Your assignment >> Your task is to copy every line of the entries that holds the word "rays".

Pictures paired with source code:
>>>>

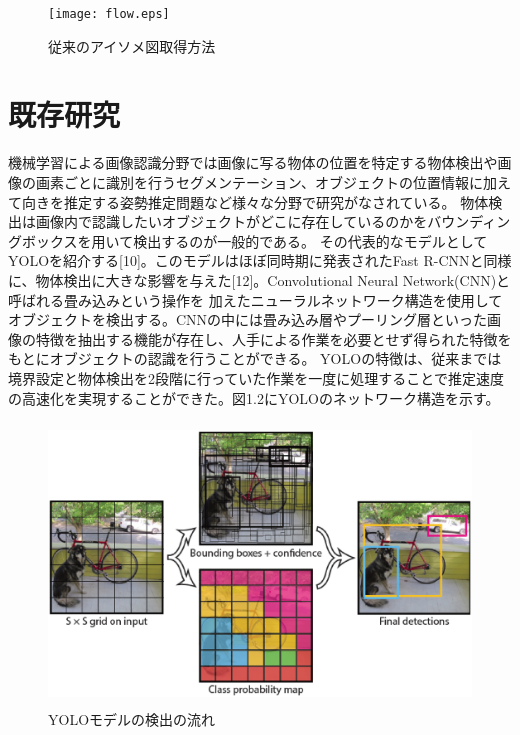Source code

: \begin{figure}[htbt]
	\centering
	 \texttt{[image: flow.eps]}
	 \caption{従来のアイソメ図取得方法}
	 \label{fig:f2}
\end{figure}

\section{既存研究}
機械学習による画像認識分野では画像に写る物体の位置を特定する物体検出や画像の画素ごとに識別を行うセグメンテーション、オブジェクトの位置情報に加えて向きを推定する姿勢推定問題など様々な分野で研究がなされている。
物体検出は画像内で認識したいオブジェクトがどこに存在しているのかをバウンディングボックスを用いて検出するのが一般的である。
その代表的なモデルとしてYOLOを紹介する[10]。このモデルはほぼ同時期に発表されたFast R-CNNと同様に、物体検出に大きな影響を与えた[12]。Convolutional Neural Network(CNN)と呼ばれる畳み込みという操作を
加えたニューラルネットワーク構造を使用してオブジェクトを検出する。CNNの中には畳み込み層やプーリング層といった画像の特徴を抽出する機能が存在し、人手による作業を必要とせず得られた特徴をもとにオブジェクトの認識を行うことができる。
YOLOの特徴は、従来までは境界設定と物体検出を2段階に行っていた作業を一度に処理することで推定速度の高速化を実現することができた。図1.2にYOLOのネットワーク構造を示す。\\
\begin{figure}[htbt]
	\centering
	 \includegraphics[height=75mm]{yolo.eps}
	 \caption{YOLOモデルの検出の流れ}
	 \label{fig:f2}
\end{figure}

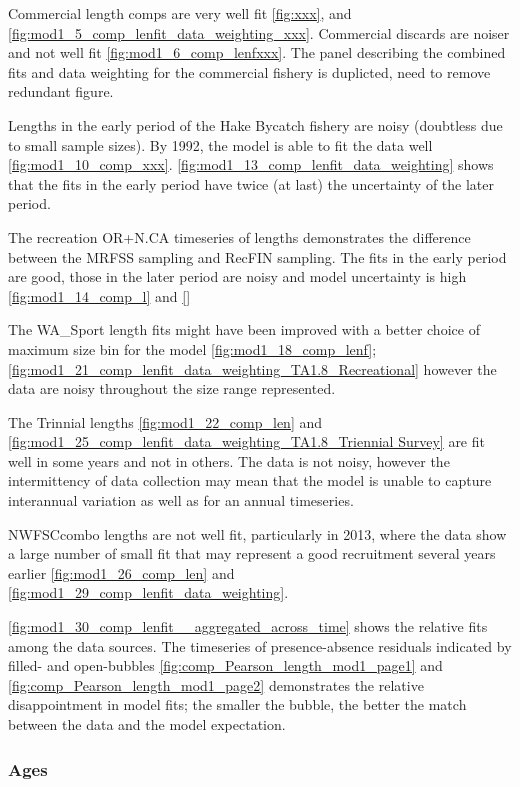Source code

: \documentclass[12pt,]{article}
\begin{document}
Commercial length comps are very well fit \ref{fig:xxx}, and
\ref{fig:mod1_5_comp_lenfit_data_weighting_xxx}. Commercial discards are
noiser and not well fit \ref{fig:mod1_6_comp_lenfxxx}. The panel
describing the combined fits and data weighting for the commercial
fishery is duplicted, need to remove redundant figure.

Lengths in the early period of the Hake Bycatch fishery are noisy
(doubtless due to small sample sizes). By 1992, the model is able to fit
the data well \ref{fig:mod1_10_comp_xxx}.
\ref{fig:mod1_13_comp_lenfit_data_weighting} shows that the fits in the
early period have twice (at last) the uncertainty of the later period.

The recreation OR+N.CA timeseries of lengths demonstrates the difference
between the MRFSS sampling and RecFIN sampling. The fits in the early
period are good, those in the later period are noisy and model
uncertainty is high \ref{fig:mod1_14_comp_l} and \ref{}

The WA\_Sport length fits might have been improved with a better choice
of maximum size bin for the model \ref{fig:mod1_18_comp_lenf};
\ref{fig:mod1_21_comp_lenfit_data_weighting_TA1.8_Recreational} however
the data are noisy throughout the size range represented.

The Trinnial lengths \ref{fig:mod1_22_comp_len} and
\ref{fig:mod1_25_comp_lenfit_data_weighting_TA1.8_Triennial Survey} are
fit well in some years and not in others. The data is not noisy, however
the intermittency of data collection may mean that the model is unable
to capture interannual variation as well as for an annual timeseries.

NWFSCcombo lengths are not well fit, particularly in 2013, where the
data show a large number of small fit that may represent a good
recruitment several years earlier \ref{fig:mod1_26_comp_len} and
\ref{fig:mod1_29_comp_lenfit_data_weighting}.

\ref{fig:mod1_30_comp_lenfit__aggregated_across_time} shows the relative
fits among the data sources. The timeseries of presence-absence
residuals indicated by filled- and open-bubbles
\ref{fig:comp_Pearson_length_mod1_page1} and
\ref{fig:comp_Pearson_length_mod1_page2} demonstrates the relative
disappointment in model fits; the smaller the bubble, the better the
match between the data and the model expectation.

\subsubsection{Ages}\label{ages}
\end{document}

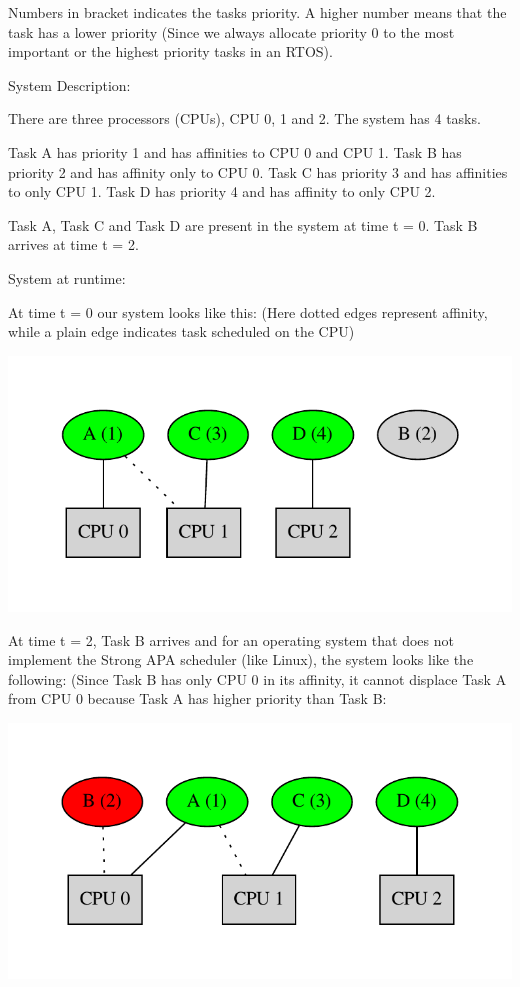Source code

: Numbers in bracket indicate\textquotesingle{}s the task\textquotesingle{}s priority. A higher number means that the task has a lower priority (Since we always allocate priority 0 to the most important or the highest priority tasks in an R\+T\+OS).

System Description\+:

There are three processors (C\+P\+Us), C\+PU 0, 1 and 2. The system has 4 tasks.

Task A has priority 1 and has affinities to C\+PU 0 and C\+PU 1. Task B has priority 2 and has affinity only to C\+PU 0. Task C has priority 3 and has affinities to only C\+PU 1. Task D has priority 4 and has affinity to only C\+PU 2.

Task A, Task C and Task D are present in the system at time t = 0. Task B arrives at time t = 2.

System at runtime\+:

At time t = 0 our system looks like this\+: (Here dotted edges represent affinity, while a plain edge indicates task scheduled on the C\+PU)


\begin{DoxyImageNoCaption}
  \mbox{\includegraphics[width=\textwidth,height=\textheight/2,keepaspectratio=true]{dot_inline_dotgraph_2}}
\end{DoxyImageNoCaption}


At time t = 2, Task B arrives and for an operating system that does not implement the Strong A\+PA scheduler (like Linux), the system looks like the following\+: (Since Task B has only C\+PU 0 in its affinity, it cannot displace Task A from C\+PU 0 because Task A has higher priority than Task B\+:


\begin{DoxyImageNoCaption}
  \mbox{\includegraphics[width=\textwidth,height=\textheight/2,keepaspectratio=true]{dot_inline_dotgraph_3}}
\end{DoxyImageNoCaption}


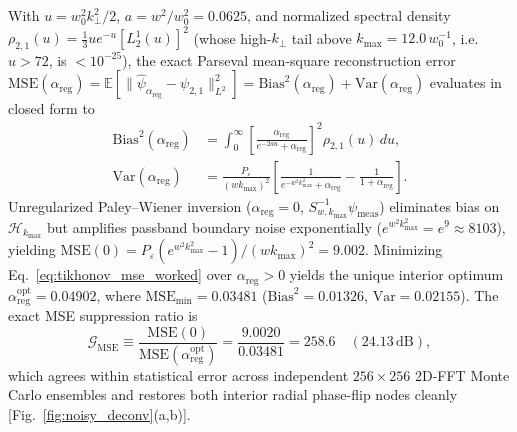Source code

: \documentclass[aps,pra,onecolumn,notitlepage,11pt,tightenlines,nofootinbib,floatfix,longbibliography]{revtex4-2}
\newcommand{\norm}[1]{\lVert #1 \rVert}
\begin{document}
With $u = w_0^2 k_\perp^2/2$, $a = w^2/w_0^2 = 0.0625$, and normalized spectral density $\rho_{2,1}(u) = \frac{1}{3}u e^{-u}[L_2^1(u)]^2$ (whose high-$k_\perp$ tail above $k_{\max} = 12.0\,w_0^{-1}$, i.e.\ $u > 72$, is $< 10^{-25}$), the exact Parseval mean-square reconstruction error $\mathrm{MSE}(\alpha_{\mathrm{reg}}) = \mathbb{E}[\norm{\hat{\psi}_{\alpha_{\mathrm{reg}}} - \psi_{2,1}}_{L^2}^2] = \mathrm{Bias}^2(\alpha_{\mathrm{reg}}) + \mathrm{Var}(\alpha_{\mathrm{reg}})$ evaluates in closed form to
\begin{align}
\mathrm{Bias}^2(\alpha_{\mathrm{reg}}) &= \int_0^\infty \left[\frac{\alpha_{\mathrm{reg}}}{e^{-2au} + \alpha_{\mathrm{reg}}}\right]^2 \rho_{2,1}(u)\,du, \nonumber \\
\mathrm{Var}(\alpha_{\mathrm{reg}}) &= \frac{P_\varepsilon}{(w k_{\max})^2} \left[\frac{1}{e^{-w^2 k_{\max}^2} + \alpha_{\mathrm{reg}}} - \frac{1}{1 + \alpha_{\mathrm{reg}}}\right].
\label{eq:tikhonov_mse_worked}
\end{align}
Unregularized Paley--Wiener inversion ($\alpha_{\mathrm{reg}} = 0$, $S_{w,k_{\max}}^{-1}\psi_{\mathrm{meas}}$) eliminates bias on $\mathcal{H}_{k_{\max}}$ but amplifies passband boundary noise exponentially ($e^{w^2 k_{\max}^2} = e^9 \approx 8103$), yielding $\mathrm{MSE}(0) = P_\varepsilon(e^{w^2 k_{\max}^2} - 1)/(w k_{\max})^2 = 9.002$. Minimizing Eq.~\eqref{eq:tikhonov_mse_worked} over $\alpha_{\mathrm{reg}} > 0$ yields the unique interior optimum $\alpha_{\mathrm{reg}}^{\mathrm{opt}} = 0.04902$, where $\mathrm{MSE}_{\min} = 0.03481$ ($\mathrm{Bias}^2 = 0.01326$, $\mathrm{Var} = 0.02155$). The exact MSE suppression ratio is
\begin{equation}
\mathcal{G}_{\mathrm{MSE}} \equiv \frac{\mathrm{MSE}(0)}{\mathrm{MSE}(\alpha_{\mathrm{reg}}^{\mathrm{opt}})} = \frac{9.0020}{0.03481} = 258.6 \quad (24.13\,\mathrm{dB}),
\label{eq:mse_ratio_exact}
\end{equation}
which agrees within statistical error across independent $256\times 256$ 2D-FFT Monte Carlo ensembles and restores both interior radial phase-flip nodes cleanly [Fig.~\ref{fig:noisy_deconv}(a,b)].
\end{document}
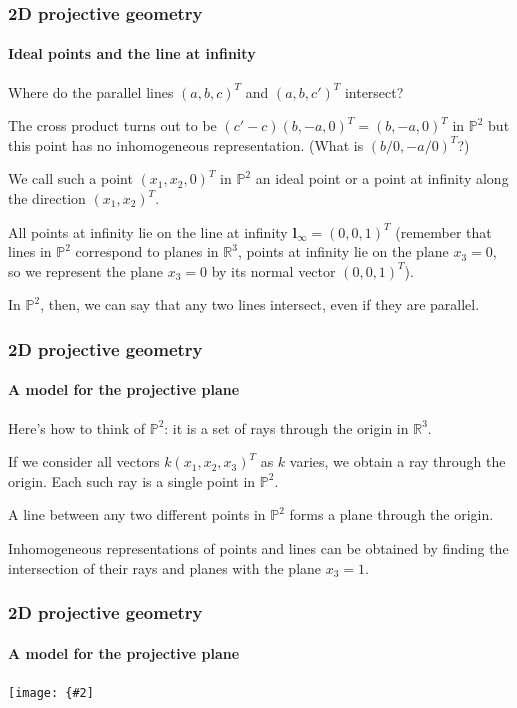 \documentclass[aspectratio=169]{beamer}
\renewcommand{\vec}[1]{\boldsymbol{#1}}
\def\Rset{\mathbb{R}}
\def\Pset{\mathbb{P}}
\newcommand{\myfig}[3]{\centerline{\texttt{[image: \{\#2]}}}
\begin{document}
\begin{frame}
\frametitle{2D projective geometry}
\framesubtitle{Ideal points and the line at infinity}

Where do the parallel lines $(a,b,c)^T$ and $(a,b,c')^T$ intersect?

\medskip

The cross product turns out to be $(c'-c)(b,-a,0)^T = (b,-a,0)^T$ in
$\Pset^2$ but this point has no inhomogeneous representation. (What is
$(b/0,-a/0)^T$?)

\medskip

We call such a point $(x_1,x_2,0)^T$ in $\Pset^2$ an \alert{ideal
point} or a \alert{point at infinity} along the direction
$(x_1,x_2)^T$.

\medskip

All points at infinity lie on the \alert{line at infinity}
$\vec{l}_{\infty} = (0,0,1)^T$ (remember that lines in $\Pset^2$
correspond to planes in $\Rset^3$, points at infinity lie on the plane
$x_3=0$, so we represent the plane $x_3=0$ by its normal vector
$(0,0,1)^T$).

\medskip

In $\Pset^2$, then, we can say that any two lines intersect, even if
they are parallel.

\end{frame}

\begin{frame}
\frametitle{2D projective geometry}
\framesubtitle{A model for the projective plane}

Here's how to think of $\Pset^2$: it is a \alert{set of rays}
through the origin in $\Rset^3$.

\medskip

If we consider all vectors $k(x_1,x_2,x_3)^T$ as $k$ varies, we obtain
a ray through the origin.  Each such ray is a \alert{single point} in
$\Pset^2$.

\medskip

A \alert{line} between any two different points in $\Pset^2$ forms a
\alert{plane through the origin}.

\medskip

Inhomogeneous representations of points and lines can be obtained by
finding the intersection of their rays and planes with the plane
$x_3=1$.

\end{frame}

\begin{frame}
\frametitle{2D projective geometry}
\framesubtitle{A model for the projective plane}

\myfig{3in}{HZ-fig1-1}{Hartley and Zisserman (2004), Fig.\ 2.1}

\end{frame}
\end{document}
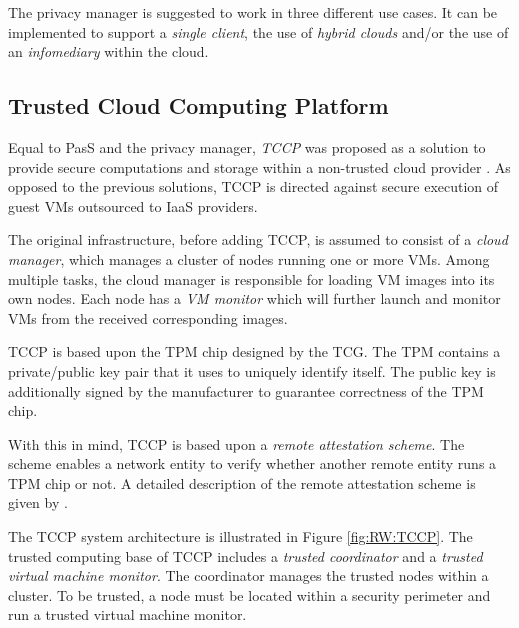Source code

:\documentclass[pdftex,english,10pt,b5paper,twoside]{book}
\begin{document}
The privacy manager is suggested to work in three different use cases. It can
be implemented to support a \emph{single client}, the use of \emph{hybrid
clouds} and/or the use of an \emph{infomediary} within the cloud.


\subsection{Trusted Cloud Computing Platform}

Equal to \acl{PasS} and the privacy manager, \emph{\ac{TCCP}} was proposed as a
solution to provide secure computations and storage within a non-trusted cloud
provider \cite{tccp}. As opposed to the previous solutions, \ac{TCCP} is
directed against secure execution of guest \acp{VM} outsourced to \ac{IaaS}
providers.

The original infrastructure, before adding \ac{TCCP}, is assumed to
consist of a \emph{cloud manager}, which manages a cluster of nodes running one or more
\acp{VM}. Among multiple tasks, the cloud manager is responsible for loading \ac{VM}
images into its own nodes.  Each node has a \emph{\ac{VM} monitor} which will further
launch and monitor \acp{VM} from the received corresponding images.

\ac{TCCP} is based upon the \acf{TPM} chip designed by the \acl{TCG}. The
\ac{TPM} contains a private/public key pair that it uses to uniquely identify
itself. The public key is additionally signed by the manufacturer to guarantee
correctness of the \ac{TPM} chip.

With this in mind, \ac{TCCP} is based upon a \emph{remote attestation scheme}.
The scheme enables a network entity to verify whether another remote entity
runs a \ac{TPM} chip or not. A detailed description of the remote attestation scheme
is given by \citet{tccp}.

The \ac{TCCP} system architecture is illustrated in Figure \ref{fig:RW:TCCP}.
The trusted computing base of \ac{TCCP} includes a \emph{trusted coordinator}
and a \emph{trusted virtual machine monitor}. The coordinator manages the
trusted nodes within a cluster. To be trusted, a node must be located within a
security perimeter and run a trusted virtual machine monitor.
\end{document}

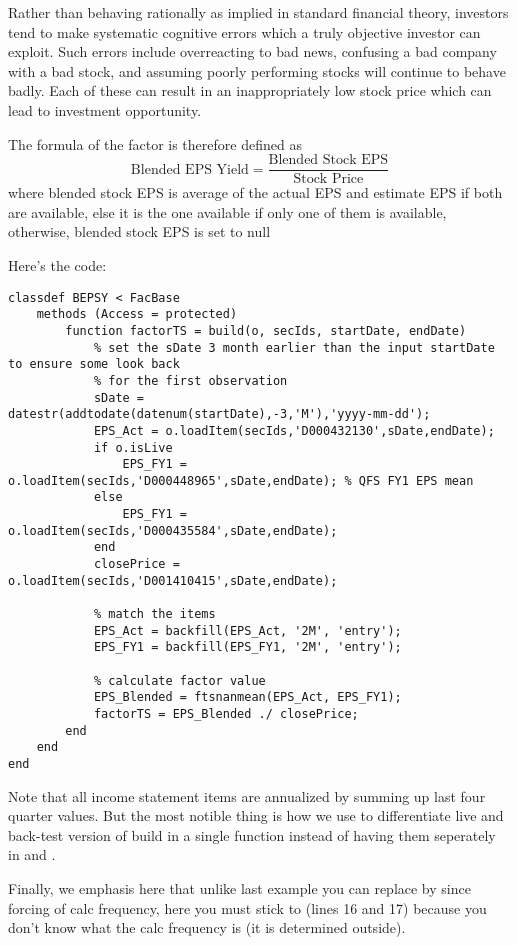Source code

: \nopagebreak
{}
\begin{parchment}
\small\sffamily

Rather than behaving rationally as implied in standard financial theory, 
investors tend to make systematic cognitive errors which a truly objective investor can exploit. 
Such errors include overreacting to bad news, 
confusing a bad company with a bad stock, 
and assuming poorly performing stocks will continue to behave badly.  
Each of these can result in an inappropriately 
low stock price which can lead to investment opportunity.

The formula of the factor is therefore defined as
\[
    \text{Blended EPS Yield} = \frac{\text{Blended Stock EPS}}{\text{Stock Price}}
\]
where blended stock EPS is average of the actual EPS and estimate EPS if both are available,
else it is the one available if only one of them is available,
otherwise, blended stock EPS is set to null

Here's the code:
\begin{lstlisting}
classdef BEPSY < FacBase
    methods (Access = protected)
        function factorTS = build(o, secIds, startDate, endDate)
            % set the sDate 3 month earlier than the input startDate to ensure some look back
            % for the first observation
            sDate = datestr(addtodate(datenum(startDate),-3,'M'),'yyyy-mm-dd');
            EPS_Act = o.loadItem(secIds,'D000432130',sDate,endDate);
            if o.isLive
                EPS_FY1 = o.loadItem(secIds,'D000448965',sDate,endDate); % QFS FY1 EPS mean
            else            
                EPS_FY1 = o.loadItem(secIds,'D000435584',sDate,endDate);
            end
            closePrice = o.loadItem(secIds,'D001410415',sDate,endDate);
            
            % match the items
            EPS_Act = backfill(EPS_Act, '2M', 'entry');
            EPS_FY1 = backfill(EPS_FY1, '2M', 'entry');
            
            % calculate factor value
            EPS_Blended = ftsnanmean(EPS_Act, EPS_FY1);
            factorTS = EPS_Blended ./ closePrice;
        end
    end
end
\end{lstlisting}
Note that all income statement items are annualized by summing up last four quarter values. 
But the most notible thing is how we use  to differentiate live and back-test version of
build in a single  function
instead of having them seperately in  and .

Finally, we emphasis here that unlike last example you can replace  by 
since forcing of calc frequency,
here you must stick to  (lines 16 and 17)
because you don't know what the calc frequency is 
(it is determined outside).

\end{parchment}

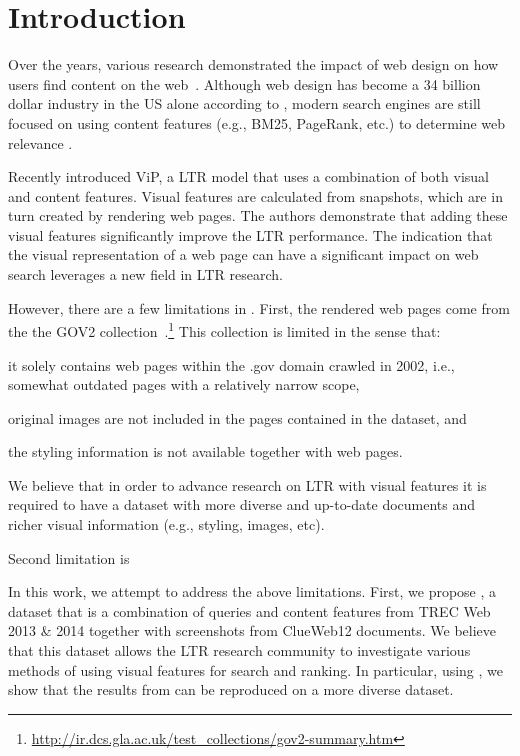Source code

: 
\section{Introduction}
Over the years, various research demonstrated the impact of web design on how users find content on the web~\cite{nielsen1999designing,nielsen2006f,pernice2017f,wang2014eye}.
Although web design has become a 34 billion dollar industry in the US alone according to \citet{ibisdesign}, modern search engines are still focused on using content features (e.g., BM25, PageRank, etc.) to determine web relevance . 

Recently \citet{fan2017learning} introduced ViP, a \ac{LTR} model that uses a combination of both visual and content features.
Visual features are calculated from snapshots, which are in turn created by rendering web pages.
The authors demonstrate that adding these visual features significantly improve the \ac{LTR} performance.
The indication that the visual representation of a web page can have a significant impact on web search leverages a new field in \ac{LTR} research.

However, there are a few limitations in \cite{fan2017learning}.
First, the rendered web pages come from the the GOV2 collection~.\footnote{\url{http://ir.dcs.gla.ac.uk/test_collections/gov2-summary.htm}}
This collection is limited in the sense that:
\begin{inparaenum}[(i)]
\item it solely contains web pages within the .gov domain crawled in 2002, i.e., somewhat outdated pages with a relatively narrow scope,
\item original images are not included in the pages contained in the dataset, and
\item the styling information is not available together with web pages.
\end{inparaenum}
We believe that in order to advance research on \ac{LTR} with visual features it is required to have a dataset with more diverse and up-to-date documents and richer visual information (e.g., styling, images, etc).

Second limitation is 

In this work, we attempt to address the above limitations.
First, we propose \datasetname, a dataset that 
\datasetname is a combination of queries and content features from TREC Web 2013 \& 2014 together with screenshots from ClueWeb12 documents. 
We believe that this dataset allows the \ac{LTR} research community to investigate various methods of using visual features for search and ranking.
In particular, using \datasetname, we show that the results from \citet{fan2017learning} can be reproduced on a more diverse dataset.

<<<<

Output of the exercise >>
Here's how to think of $\Pset^2$: it is a \alert{set of rays}
finding the intersection of their rays and planes with the plane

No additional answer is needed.